WHAT YOU ARE ASKED TO DO | Please output each line of the data exactly as it appears.
(EXCERPTED DATA Opens)
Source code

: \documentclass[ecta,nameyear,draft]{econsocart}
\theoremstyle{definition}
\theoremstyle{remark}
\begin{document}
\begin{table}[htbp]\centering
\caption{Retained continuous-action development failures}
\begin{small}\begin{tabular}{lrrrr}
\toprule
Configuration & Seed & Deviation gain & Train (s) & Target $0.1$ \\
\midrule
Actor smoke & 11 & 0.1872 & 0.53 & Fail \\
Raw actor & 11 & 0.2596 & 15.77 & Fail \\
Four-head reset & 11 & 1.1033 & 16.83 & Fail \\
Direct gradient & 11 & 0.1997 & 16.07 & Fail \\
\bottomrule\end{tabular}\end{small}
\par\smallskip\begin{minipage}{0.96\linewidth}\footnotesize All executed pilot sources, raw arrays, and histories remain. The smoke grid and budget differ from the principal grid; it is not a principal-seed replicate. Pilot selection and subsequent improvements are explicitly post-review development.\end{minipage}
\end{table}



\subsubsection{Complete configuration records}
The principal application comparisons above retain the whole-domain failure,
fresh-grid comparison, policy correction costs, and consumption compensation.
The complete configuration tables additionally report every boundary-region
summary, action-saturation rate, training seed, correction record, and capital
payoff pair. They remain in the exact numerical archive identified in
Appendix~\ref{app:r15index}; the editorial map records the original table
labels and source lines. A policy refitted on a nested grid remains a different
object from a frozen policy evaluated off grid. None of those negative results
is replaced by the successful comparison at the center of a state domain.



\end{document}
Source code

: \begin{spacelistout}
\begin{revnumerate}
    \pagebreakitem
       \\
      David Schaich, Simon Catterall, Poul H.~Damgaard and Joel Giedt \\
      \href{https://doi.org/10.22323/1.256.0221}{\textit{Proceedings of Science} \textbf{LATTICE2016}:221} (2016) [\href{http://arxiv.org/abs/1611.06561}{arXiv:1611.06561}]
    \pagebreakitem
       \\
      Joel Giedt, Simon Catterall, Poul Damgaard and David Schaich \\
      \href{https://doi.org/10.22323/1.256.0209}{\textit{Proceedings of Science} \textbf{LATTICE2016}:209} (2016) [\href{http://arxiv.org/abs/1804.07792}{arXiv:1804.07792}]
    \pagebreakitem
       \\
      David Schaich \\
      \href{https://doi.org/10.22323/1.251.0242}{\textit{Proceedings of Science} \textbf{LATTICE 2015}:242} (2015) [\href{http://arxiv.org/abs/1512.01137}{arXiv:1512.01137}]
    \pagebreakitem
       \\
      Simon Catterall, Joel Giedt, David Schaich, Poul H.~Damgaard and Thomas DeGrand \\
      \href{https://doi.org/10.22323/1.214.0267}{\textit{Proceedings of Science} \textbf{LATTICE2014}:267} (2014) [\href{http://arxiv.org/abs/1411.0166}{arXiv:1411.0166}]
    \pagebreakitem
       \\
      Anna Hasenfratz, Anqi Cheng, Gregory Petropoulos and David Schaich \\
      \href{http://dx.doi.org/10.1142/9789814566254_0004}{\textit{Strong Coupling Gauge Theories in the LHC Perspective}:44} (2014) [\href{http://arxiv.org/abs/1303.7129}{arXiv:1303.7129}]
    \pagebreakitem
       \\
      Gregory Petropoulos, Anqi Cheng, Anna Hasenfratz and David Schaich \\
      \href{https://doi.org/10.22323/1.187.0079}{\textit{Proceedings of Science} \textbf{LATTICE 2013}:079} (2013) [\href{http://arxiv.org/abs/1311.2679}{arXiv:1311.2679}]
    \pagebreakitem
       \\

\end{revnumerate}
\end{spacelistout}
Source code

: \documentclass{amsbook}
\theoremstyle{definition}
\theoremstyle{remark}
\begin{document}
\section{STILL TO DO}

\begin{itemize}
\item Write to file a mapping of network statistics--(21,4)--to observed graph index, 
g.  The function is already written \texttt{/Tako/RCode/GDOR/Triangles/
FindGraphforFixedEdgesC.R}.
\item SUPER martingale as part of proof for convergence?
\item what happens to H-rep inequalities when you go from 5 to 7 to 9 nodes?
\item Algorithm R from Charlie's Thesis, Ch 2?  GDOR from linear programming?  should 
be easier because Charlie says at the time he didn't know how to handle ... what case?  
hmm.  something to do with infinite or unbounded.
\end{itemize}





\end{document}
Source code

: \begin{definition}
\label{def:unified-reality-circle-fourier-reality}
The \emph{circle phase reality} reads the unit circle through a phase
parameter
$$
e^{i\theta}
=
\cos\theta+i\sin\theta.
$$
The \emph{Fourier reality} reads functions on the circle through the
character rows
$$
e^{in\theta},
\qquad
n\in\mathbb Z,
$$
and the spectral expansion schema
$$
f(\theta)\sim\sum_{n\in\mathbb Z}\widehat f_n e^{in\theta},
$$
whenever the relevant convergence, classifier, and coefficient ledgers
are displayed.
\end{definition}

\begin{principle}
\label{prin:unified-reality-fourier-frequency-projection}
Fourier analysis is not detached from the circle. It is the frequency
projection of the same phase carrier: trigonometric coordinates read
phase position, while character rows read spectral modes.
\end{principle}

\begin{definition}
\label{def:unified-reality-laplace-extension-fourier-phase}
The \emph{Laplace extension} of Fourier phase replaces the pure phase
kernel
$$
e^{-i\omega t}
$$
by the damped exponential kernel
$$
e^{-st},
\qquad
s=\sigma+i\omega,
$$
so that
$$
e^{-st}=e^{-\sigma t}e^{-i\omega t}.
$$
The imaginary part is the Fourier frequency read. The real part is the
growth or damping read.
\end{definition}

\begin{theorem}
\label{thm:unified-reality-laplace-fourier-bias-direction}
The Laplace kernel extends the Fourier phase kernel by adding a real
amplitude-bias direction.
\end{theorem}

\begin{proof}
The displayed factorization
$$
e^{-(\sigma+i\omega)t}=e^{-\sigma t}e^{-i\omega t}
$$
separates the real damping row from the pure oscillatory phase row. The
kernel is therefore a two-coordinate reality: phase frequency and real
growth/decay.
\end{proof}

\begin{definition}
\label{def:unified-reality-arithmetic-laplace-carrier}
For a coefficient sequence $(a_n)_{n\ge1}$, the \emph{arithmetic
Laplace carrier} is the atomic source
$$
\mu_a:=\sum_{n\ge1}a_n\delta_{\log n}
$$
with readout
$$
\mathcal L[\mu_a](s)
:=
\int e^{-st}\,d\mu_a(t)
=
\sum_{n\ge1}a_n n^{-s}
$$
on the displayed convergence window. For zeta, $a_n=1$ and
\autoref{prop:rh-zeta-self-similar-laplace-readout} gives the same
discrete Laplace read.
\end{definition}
(EXCERPTED DATA Closes)
SOLUTION FOR THIS EXERCISE |
Source code

: \documentclass[ecta,nameyear,draft]{econsocart}
\theoremstyle{definition}
\theoremstyle{remark}
\begin{document}
\begin{table}[htbp]\centering
\caption{Retained continuous-action development failures}
\begin{small}\begin{tabular}{lrrrr}
\toprule
Configuration & Seed & Deviation gain & Train (s) & Target $0.1$ \\
\midrule
Actor smoke & 11 & 0.1872 & 0.53 & Fail \\
Raw actor & 11 & 0.2596 & 15.77 & Fail \\
Four-head reset & 11 & 1.1033 & 16.83 & Fail \\
Direct gradient & 11 & 0.1997 & 16.07 & Fail \\
\bottomrule\end{tabular}\end{small}
\par\smallskip\begin{minipage}{0.96\linewidth}\footnotesize All executed pilot sources, raw arrays, and histories remain. The smoke grid and budget differ from the principal grid; it is not a principal-seed replicate. Pilot selection and subsequent improvements are explicitly post-review development.\end{minipage}
\end{table}



\subsubsection{Complete configuration records}
The principal application comparisons above retain the whole-domain failure,
fresh-grid comparison, policy correction costs, and consumption compensation.
The complete configuration tables additionally report every boundary-region
summary, action-saturation rate, training seed, correction record, and capital
payoff pair. They remain in the exact numerical archive identified in
Appendix~\ref{app:r15index}; the editorial map records the original table
labels and source lines. A policy refitted on a nested grid remains a different
object from a frozen policy evaluated off grid. None of those negative results
is replaced by the successful comparison at the center of a state domain.



\end{document}
Source code

: \begin{spacelistout}
\begin{revnumerate}
    \pagebreakitem
       \\
      David Schaich, Simon Catterall, Poul H.~Damgaard and Joel Giedt \\
      \href{https://doi.org/10.22323/1.256.0221}{\textit{Proceedings of Science} \textbf{LATTICE2016}:221} (2016) [\href{http://arxiv.org/abs/1611.06561}{arXiv:1611.06561}]
    \pagebreakitem
       \\
      Joel Giedt, Simon Catterall, Poul Damgaard and David Schaich \\
      \href{https://doi.org/10.22323/1.256.0209}{\textit{Proceedings of Science} \textbf{LATTICE2016}:209} (2016) [\href{http://arxiv.org/abs/1804.07792}{arXiv:1804.07792}]
    \pagebreakitem
       \\
      David Schaich \\
      \href{https://doi.org/10.22323/1.251.0242}{\textit{Proceedings of Science} \textbf{LATTICE 2015}:242} (2015) [\href{http://arxiv.org/abs/1512.01137}{arXiv:1512.01137}]
    \pagebreakitem
       \\
      Simon Catterall, Joel Giedt, David Schaich, Poul H.~Damgaard and Thomas DeGrand \\
      \href{https://doi.org/10.22323/1.214.0267}{\textit{Proceedings of Science} \textbf{LATTICE2014}:267} (2014) [\href{http://arxiv.org/abs/1411.0166}{arXiv:1411.0166}]
    \pagebreakitem
       \\
      Anna Hasenfratz, Anqi Cheng, Gregory Petropoulos and David Schaich \\
      \href{http://dx.doi.org/10.1142/9789814566254_0004}{\textit{Strong Coupling Gauge Theories in the LHC Perspective}:44} (2014) [\href{http://arxiv.org/abs/1303.7129}{arXiv:1303.7129}]
    \pagebreakitem
       \\
      Gregory Petropoulos, Anqi Cheng, Anna Hasenfratz and David Schaich \\
      \href{https://doi.org/10.22323/1.187.0079}{\textit{Proceedings of Science} \textbf{LATTICE 2013}:079} (2013) [\href{http://arxiv.org/abs/1311.2679}{arXiv:1311.2679}]
    \pagebreakitem
       \\

\end{revnumerate}
\end{spacelistout}
Source code

: \documentclass{amsbook}
\theoremstyle{definition}
\theoremstyle{remark}
\begin{document}
\section{STILL TO DO}

\begin{itemize}
\item Write to file a mapping of network statistics--(21,4)--to observed graph index, 
g.  The function is already written \texttt{/Tako/RCode/GDOR/Triangles/
FindGraphforFixedEdgesC.R}.
\item SUPER martingale as part of proof for convergence?
\item what happens to H-rep inequalities when you go from 5 to 7 to 9 nodes?
\item Algorithm R from Charlie's Thesis, Ch 2?  GDOR from linear programming?  should 
be easier because Charlie says at the time he didn't know how to handle ... what case?  
hmm.  something to do with infinite or unbounded.
\end{itemize}





\end{document}
Source code

: \begin{definition}
\label{def:unified-reality-circle-fourier-reality}
The \emph{circle phase reality} reads the unit circle through a phase
parameter
$$
e^{i\theta}
=
\cos\theta+i\sin\theta.
$$
The \emph{Fourier reality} reads functions on the circle through the
character rows
$$
e^{in\theta},
\qquad
n\in\mathbb Z,
$$
and the spectral expansion schema
$$
f(\theta)\sim\sum_{n\in\mathbb Z}\widehat f_n e^{in\theta},
$$
whenever the relevant convergence, classifier, and coefficient ledgers
are displayed.
\end{definition}

\begin{principle}
\label{prin:unified-reality-fourier-frequency-projection}
Fourier analysis is not detached from the circle. It is the frequency
projection of the same phase carrier: trigonometric coordinates read
phase position, while character rows read spectral modes.
\end{principle}

\begin{definition}
\label{def:unified-reality-laplace-extension-fourier-phase}
The \emph{Laplace extension} of Fourier phase replaces the pure phase
kernel
$$
e^{-i\omega t}
$$
by the damped exponential kernel
$$
e^{-st},
\qquad
s=\sigma+i\omega,
$$
so that
$$
e^{-st}=e^{-\sigma t}e^{-i\omega t}.
$$
The imaginary part is the Fourier frequency read. The real part is the
growth or damping read.
\end{definition}

\begin{theorem}
\label{thm:unified-reality-laplace-fourier-bias-direction}
The Laplace kernel extends the Fourier phase kernel by adding a real
amplitude-bias direction.
\end{theorem}

\begin{proof}
The displayed factorization
$$
e^{-(\sigma+i\omega)t}=e^{-\sigma t}e^{-i\omega t}
$$
separates the real damping row from the pure oscillatory phase row. The
kernel is therefore a two-coordinate reality: phase frequency and real
growth/decay.
\end{proof}

\begin{definition}
\label{def:unified-reality-arithmetic-laplace-carrier}
For a coefficient sequence $(a_n)_{n\ge1}$, the \emph{arithmetic
Laplace carrier} is the atomic source
$$
\mu_a:=\sum_{n\ge1}a_n\delta_{\log n}
$$
with readout
$$
\mathcal L[\mu_a](s)
:=
\int e^{-st}\,d\mu_a(t)
=
\sum_{n\ge1}a_n n^{-s}
$$
on the displayed convergence window. For zeta, $a_n=1$ and
\autoref{prop:rh-zeta-self-similar-laplace-readout} gives the same
discrete Laplace read.
\end{definition}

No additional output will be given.